Plantureux dîner à bord et ce n’est que le commencement. Quand nous naviguerons,
nous aurons même le choix du menu. Les trois couples d’amis que nous sommes, férus de
voyages et de Russie, se retrouveront tous les six trois fois par jour à la table de salle à
manger. Circonstance sympathique : le vin est inclus dans le forfait, un vin local rouge ou
blanc au choix changeant souvent mais toujours bien choisi (cet avantage nous avait été
accordé en contrepartie de la menace de transbordement, la menace a disparu mais il a été
maintenu). Ce soir Gérard et Béchou, ayant opté pour le programme prolongé en ville avec
spectacle, ne nous rejoindront que plus tard.
Le lendemain 10 septembre le départ n’est prévu que dans l’après-midi. Nous en
profitons pour visiter en détail le centre commercial. Je change quelques billets à 1 € = 76 rbl.

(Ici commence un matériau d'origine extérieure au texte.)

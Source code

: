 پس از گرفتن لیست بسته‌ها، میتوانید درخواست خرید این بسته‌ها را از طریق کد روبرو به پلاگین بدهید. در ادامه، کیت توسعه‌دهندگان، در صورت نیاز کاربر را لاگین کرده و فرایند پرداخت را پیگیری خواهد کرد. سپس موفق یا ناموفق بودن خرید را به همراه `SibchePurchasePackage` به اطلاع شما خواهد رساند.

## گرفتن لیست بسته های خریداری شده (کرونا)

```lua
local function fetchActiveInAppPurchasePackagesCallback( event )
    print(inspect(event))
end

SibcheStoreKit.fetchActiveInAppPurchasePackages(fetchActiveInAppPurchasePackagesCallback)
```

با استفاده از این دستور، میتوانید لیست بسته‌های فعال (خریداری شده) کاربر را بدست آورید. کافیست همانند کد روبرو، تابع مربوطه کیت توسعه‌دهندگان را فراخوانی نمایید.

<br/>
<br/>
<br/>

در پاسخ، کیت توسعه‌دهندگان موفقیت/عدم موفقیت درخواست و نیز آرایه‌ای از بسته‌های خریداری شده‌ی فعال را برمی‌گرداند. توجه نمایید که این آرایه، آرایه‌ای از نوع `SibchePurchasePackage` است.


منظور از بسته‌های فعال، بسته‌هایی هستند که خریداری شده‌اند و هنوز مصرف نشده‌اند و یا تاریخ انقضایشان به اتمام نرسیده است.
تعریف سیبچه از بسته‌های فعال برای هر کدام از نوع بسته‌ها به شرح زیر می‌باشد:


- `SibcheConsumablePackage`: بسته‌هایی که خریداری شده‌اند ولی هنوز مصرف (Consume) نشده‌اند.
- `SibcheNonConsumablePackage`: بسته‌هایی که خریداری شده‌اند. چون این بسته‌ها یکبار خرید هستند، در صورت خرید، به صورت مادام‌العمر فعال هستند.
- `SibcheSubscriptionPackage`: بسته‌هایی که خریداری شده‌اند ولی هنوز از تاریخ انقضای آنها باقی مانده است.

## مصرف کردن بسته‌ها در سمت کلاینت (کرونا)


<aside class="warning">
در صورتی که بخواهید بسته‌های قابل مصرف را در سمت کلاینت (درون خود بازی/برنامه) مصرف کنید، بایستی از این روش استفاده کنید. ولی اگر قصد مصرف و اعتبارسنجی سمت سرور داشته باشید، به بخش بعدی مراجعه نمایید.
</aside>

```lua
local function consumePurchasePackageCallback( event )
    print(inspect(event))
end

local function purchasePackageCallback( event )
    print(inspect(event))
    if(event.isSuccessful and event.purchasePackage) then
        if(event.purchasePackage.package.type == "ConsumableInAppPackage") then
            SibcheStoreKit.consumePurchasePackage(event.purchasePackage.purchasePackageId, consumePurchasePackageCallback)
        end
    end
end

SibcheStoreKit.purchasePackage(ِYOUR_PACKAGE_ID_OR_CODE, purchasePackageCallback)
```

et pratique mon russe avec la caissière qui n’a guère de clients. J’ai déjà eu affaire à elle hier
matin, nous sommes de vieux amis. J’apprécie ces intimités fonctionnelles et fugitives : en un
lieu exotique elles prennent une intensité particulière. Si les apporteurs de devises sont rares,
la foule est nombreuse. En cœur de matinée l’endroit est fortement achalandé. Nous nous
intéressons aux ogourtsi (concombres marinés) et au caviar (ikra), non pas d’esturgeon hors
de prix mais de saumon ou de brochet (ce ne sont jamais que des œufs de poisson !) Retour à
bord pour déjeuner. Quand nous prenons place, dans la corbeille à pain cohabitent à la russe
pain blanc et pain de seigle bien noir. Après la salade servie en hors-d’œuvre, le second plat
est toujours la soupe, que j’apprécie, comme les beignets et croquettes au fromage du petit
déjeuner (syrniki) qui me rappellent ceux que je prenais à l’hôtel Ukraine (un autre des gratte-
ciel moscovites, se dressant en face de mon bureau) dans des temps très anciens. Le repas est
accompagné d’un verre de vin, rouge ou blanc au choix, compris dans le forfait (le second est
à la charge du buveur, s’il a grande soif, ce qui m’arrivera une fois ou deux). Le kvas, cette
espèce de bière locale faite de croûtes de pain noir selon les uns, avec de la farine d’orge et du
levain selon les autres, toutes les substances passées à la fermentation vineuse, ce kvas, que
beaucoup de Russes préfèrent à la bière mais que je me souviens d’avoir goûté au cours de
mon premier lointain séjour sans avoir envie de renouveler l’expérience, ne nous est pas
proposé.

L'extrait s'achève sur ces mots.